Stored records
┌──

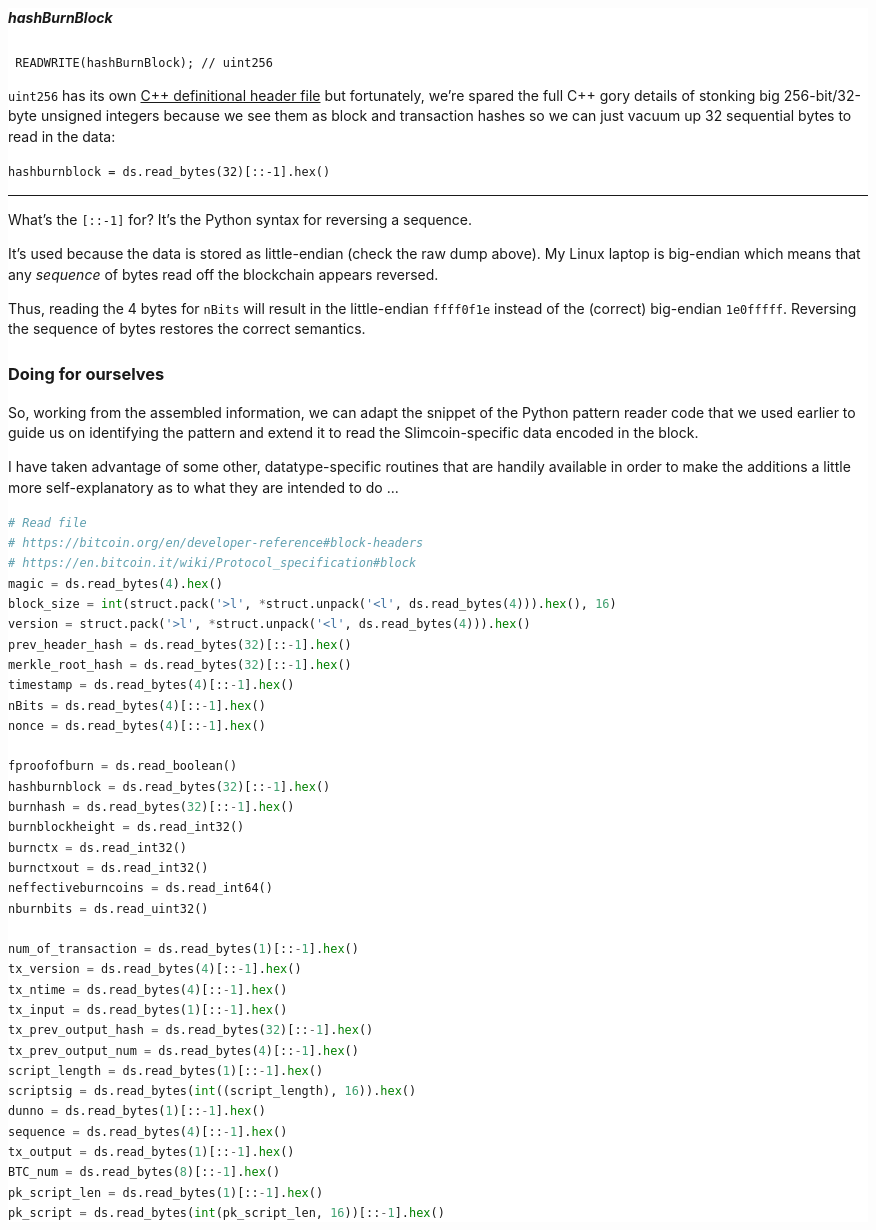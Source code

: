 
##### hashBurnBlock

     READWRITE(hashBurnBlock); // uint256

`uint256` has its own [C++ definitional header file](https://github.com/slimcoin-project/Slimcoin/blob/slimcoin/src/uint256.h) but fortunately, we’re spared the full C++ gory details of stonking big 256-bit/32-byte unsigned integers because we see them as block and transaction hashes so we can just vacuum up 32 sequential bytes to read in the data:

    hashburnblock = ds.read_bytes(32)[::-1].hex()


---

What’s the `[::-1]` for? It’s the Python syntax for reversing a sequence.

It’s used because the data is stored as little-endian (check the raw dump above). My Linux laptop is big-endian which means that any *sequence* of bytes read off the blockchain appears reversed.

Thus, reading the 4 bytes for `nBits` will result in the little-endian `ffff0f1e` instead of the (correct) big-endian `1e0fffff`. Reversing the sequence of bytes restores the correct semantics.

### Doing for ourselves

So, working from the assembled information, we can adapt the snippet of the Python pattern reader code that we used earlier to guide us on identifying the pattern and extend it to read the Slimcoin-specific data encoded in the block.

I have taken advantage of some other, datatype-specific routines that are handily available in order to make the additions a little more self-explanatory as to what they are intended to do ...

```python
# Read file
# https://bitcoin.org/en/developer-reference#block-headers
# https://en.bitcoin.it/wiki/Protocol_specification#block
magic = ds.read_bytes(4).hex()
block_size = int(struct.pack('>l', *struct.unpack('<l', ds.read_bytes(4))).hex(), 16)
version = struct.pack('>l', *struct.unpack('<l', ds.read_bytes(4))).hex()
prev_header_hash = ds.read_bytes(32)[::-1].hex()
merkle_root_hash = ds.read_bytes(32)[::-1].hex()
timestamp = ds.read_bytes(4)[::-1].hex()
nBits = ds.read_bytes(4)[::-1].hex()
nonce = ds.read_bytes(4)[::-1].hex()

fproofofburn = ds.read_boolean()
hashburnblock = ds.read_bytes(32)[::-1].hex()
burnhash = ds.read_bytes(32)[::-1].hex()
burnblockheight = ds.read_int32()
burnctx = ds.read_int32()
burnctxout = ds.read_int32()
neffectiveburncoins = ds.read_int64()
nburnbits = ds.read_uint32()

num_of_transaction = ds.read_bytes(1)[::-1].hex()
tx_version = ds.read_bytes(4)[::-1].hex()
tx_ntime = ds.read_bytes(4)[::-1].hex()
tx_input = ds.read_bytes(1)[::-1].hex()
tx_prev_output_hash = ds.read_bytes(32)[::-1].hex()
tx_prev_output_num = ds.read_bytes(4)[::-1].hex()
script_length = ds.read_bytes(1)[::-1].hex()
scriptsig = ds.read_bytes(int((script_length), 16)).hex()
dunno = ds.read_bytes(1)[::-1].hex()
sequence = ds.read_bytes(4)[::-1].hex()
tx_output = ds.read_bytes(1)[::-1].hex()
BTC_num = ds.read_bytes(8)[::-1].hex()
pk_script_len = ds.read_bytes(1)[::-1].hex()
pk_script = ds.read_bytes(int(pk_script_len, 16))[::-1].hex()
```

└──

WORK REQUEST » Check the records above and copy each line that has the string "unpack".

YOUR RESPONSE »
block_size = int(struct.pack('>l', *struct.unpack('<l', ds.read_bytes(4))).hex(), 16)
version = struct.pack('>l', *struct.unpack('<l', ds.read_bytes(4))).hex()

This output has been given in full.